__Problem to solve__. The following data has a line with "AWARDS KOREA 2026" and a line with "Department of ICT". Write out exactly those lines and all the lines between them.

__Data records__.
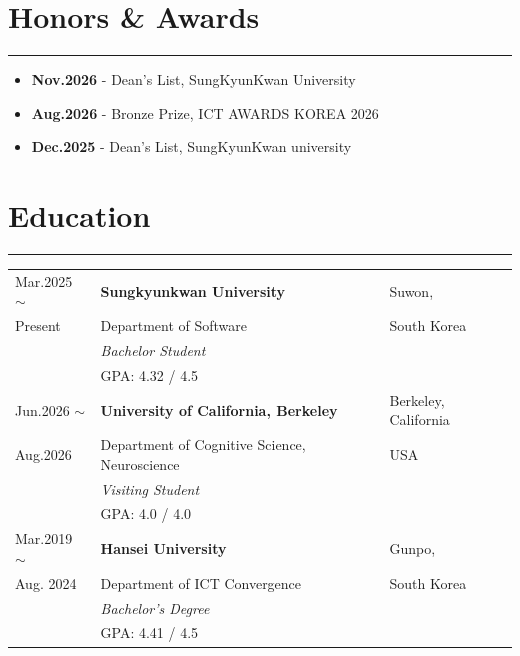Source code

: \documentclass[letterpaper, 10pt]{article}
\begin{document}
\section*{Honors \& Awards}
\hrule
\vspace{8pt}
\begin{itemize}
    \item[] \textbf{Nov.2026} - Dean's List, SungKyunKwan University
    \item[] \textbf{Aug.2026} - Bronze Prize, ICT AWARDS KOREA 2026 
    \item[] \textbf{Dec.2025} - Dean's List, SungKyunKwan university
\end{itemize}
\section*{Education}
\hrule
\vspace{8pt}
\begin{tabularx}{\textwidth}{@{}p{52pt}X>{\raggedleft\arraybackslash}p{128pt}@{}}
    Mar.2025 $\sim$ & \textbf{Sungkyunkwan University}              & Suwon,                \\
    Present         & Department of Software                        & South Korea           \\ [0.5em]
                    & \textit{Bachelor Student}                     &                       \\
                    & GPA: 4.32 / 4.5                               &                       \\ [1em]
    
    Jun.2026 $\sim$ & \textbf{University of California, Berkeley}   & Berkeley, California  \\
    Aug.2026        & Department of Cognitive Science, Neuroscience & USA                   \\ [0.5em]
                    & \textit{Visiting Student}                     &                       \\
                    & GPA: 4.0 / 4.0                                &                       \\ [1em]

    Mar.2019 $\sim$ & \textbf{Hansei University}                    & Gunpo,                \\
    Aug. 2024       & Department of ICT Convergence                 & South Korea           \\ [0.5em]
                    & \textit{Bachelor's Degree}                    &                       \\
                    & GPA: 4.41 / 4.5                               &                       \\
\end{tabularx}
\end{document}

__Task response__.
    \item[] \textbf{Aug.2026} - Bronze Prize, ICT AWARDS KOREA 2026 
    \item[] \textbf{Dec.2025} - Dean's List, SungKyunKwan university
\end{itemize}
\section*{Education}
\hrule
\vspace{8pt}
\begin{tabularx}{\textwidth}{@{}p{52pt}X>{\raggedleft\arraybackslash}p{128pt}@{}}
    Mar.2025 $\sim$ & \textbf{Sungkyunkwan University}              & Suwon,                \\
    Present         & Department of Software                        & South Korea           \\ [0.5em]
                    & \textit{Bachelor Student}                     &                       \\
                    & GPA: 4.32 / 4.5                               &                       \\ [1em]
    
    Jun.2026 $\sim$ & \textbf{University of California, Berkeley}   & Berkeley, California  \\
    Aug.2026        & Department of Cognitive Science, Neuroscience & USA                   \\ [0.5em]
                    & \textit{Visiting Student}                     &                       \\
                    & GPA: 4.0 / 4.0                                &                       \\ [1em]

    Mar.2019 $\sim$ & \textbf{Hansei University}                    & Gunpo,                \\
    Aug. 2024       & Department of ICT Convergence                 & South Korea           \\ [0.5em]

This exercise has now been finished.